Percentage of Americans on welfare hits record levels
According to HHS, 23.1% of Americans are currently receiving benefits from one of three major welfare programs; Temporary Assistance to Needy Families (formerly Aid to Families With Dependent Children), Supplemental Security Income, and the Supplemental Nutrition Assistance Program (or food stamps). That number is from 2011, the latest date from which data has been compiled.
By this measure, according to the report, 23.1 percent of Americans were recipients of welfare in 2011. Since 1993, the earliest year covered by the report, that is the highest percentage of Americans reported to be receiving welfare.
A startling 38 percent of all children 5 and under in the United States were welfare recipients in 2011, according to the report.
HHS’s count of “welfare” recipients differs somewhat from data published by the Census Bureau on the number of Americans living in households in which someone received benefits from one or more “means-tested” government programs. The Census Bureau data, previously reported by CNSNews.com, includes beneficiaries of public housing programs, Medicaid, "other cash assistance" programs, and the Women, Infants and Children (WIC) program as well as beneficiaries of TANF, SSI and SNAP.
As of the fourth quarter of 2011 there were 108,592,000 people living in households in the United States that received benefits from one or more “means-tested” government programs, according to the Census Bureau’s estimate. Those 108,592,000 “means-tested” government benefit recipients, according to the bureau, equaled 35.4 percent of 306,804,000 people in the United States at that time.

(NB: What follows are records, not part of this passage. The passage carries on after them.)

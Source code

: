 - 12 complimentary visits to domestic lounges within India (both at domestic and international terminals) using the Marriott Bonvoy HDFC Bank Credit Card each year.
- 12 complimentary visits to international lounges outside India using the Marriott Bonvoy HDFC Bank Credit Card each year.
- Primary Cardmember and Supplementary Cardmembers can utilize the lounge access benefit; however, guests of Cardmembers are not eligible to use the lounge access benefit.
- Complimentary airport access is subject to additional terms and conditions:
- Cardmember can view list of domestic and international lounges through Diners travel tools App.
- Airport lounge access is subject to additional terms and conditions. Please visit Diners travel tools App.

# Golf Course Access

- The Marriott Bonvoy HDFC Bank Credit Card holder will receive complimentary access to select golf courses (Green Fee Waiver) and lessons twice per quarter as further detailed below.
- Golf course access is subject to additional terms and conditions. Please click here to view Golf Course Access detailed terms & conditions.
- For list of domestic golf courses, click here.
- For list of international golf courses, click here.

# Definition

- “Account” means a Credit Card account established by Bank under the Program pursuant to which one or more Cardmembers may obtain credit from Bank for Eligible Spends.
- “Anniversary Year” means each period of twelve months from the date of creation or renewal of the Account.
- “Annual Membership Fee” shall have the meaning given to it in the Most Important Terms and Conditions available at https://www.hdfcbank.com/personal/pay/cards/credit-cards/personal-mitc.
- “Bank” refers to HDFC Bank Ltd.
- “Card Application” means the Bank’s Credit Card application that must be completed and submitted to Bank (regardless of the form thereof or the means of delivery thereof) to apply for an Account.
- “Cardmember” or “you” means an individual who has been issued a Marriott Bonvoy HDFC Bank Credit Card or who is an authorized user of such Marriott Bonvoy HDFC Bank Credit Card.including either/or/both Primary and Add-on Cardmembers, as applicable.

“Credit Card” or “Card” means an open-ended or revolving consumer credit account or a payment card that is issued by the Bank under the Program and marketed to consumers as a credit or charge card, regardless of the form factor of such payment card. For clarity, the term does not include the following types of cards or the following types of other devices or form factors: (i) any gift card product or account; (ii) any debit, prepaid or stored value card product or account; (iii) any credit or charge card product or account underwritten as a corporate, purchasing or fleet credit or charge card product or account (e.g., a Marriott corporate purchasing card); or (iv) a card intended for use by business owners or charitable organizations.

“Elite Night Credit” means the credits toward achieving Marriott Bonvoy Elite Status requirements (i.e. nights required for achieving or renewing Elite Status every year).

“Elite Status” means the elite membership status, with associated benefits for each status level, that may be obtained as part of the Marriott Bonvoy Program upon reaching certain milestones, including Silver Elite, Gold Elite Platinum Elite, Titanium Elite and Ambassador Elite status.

When recipients of non-means-tested government programs (such as Social Security, Medicare, unemployment, and veterans benefits) were added to those receiving benefits from means-tested programs, the total number receiving benefits in the fourth quarter of 2011 was 151,014,000, according to the Census Bureau. That equaled 49.2 percent of the total population.
It should be pointed out that those three programs making up the HHS welfare recipient claims began as programs for the poor and, over the years, have become programs for the middle class as well. The Census bureau include programs where almost everyone is eligible, so the HHS number is probably more accurate as far as "true" welfare recipients.
The number of Americans receiving welfare has been rising since 2001:
The recession can be blamed for a lot of the increase, but beyond that, we are expanding the definition of "poor" and "needy" to include individuals and families previously ineligible. Common sense tells you that such inducements do not foster independence. But many seem perfectly willing to give up that independence for security.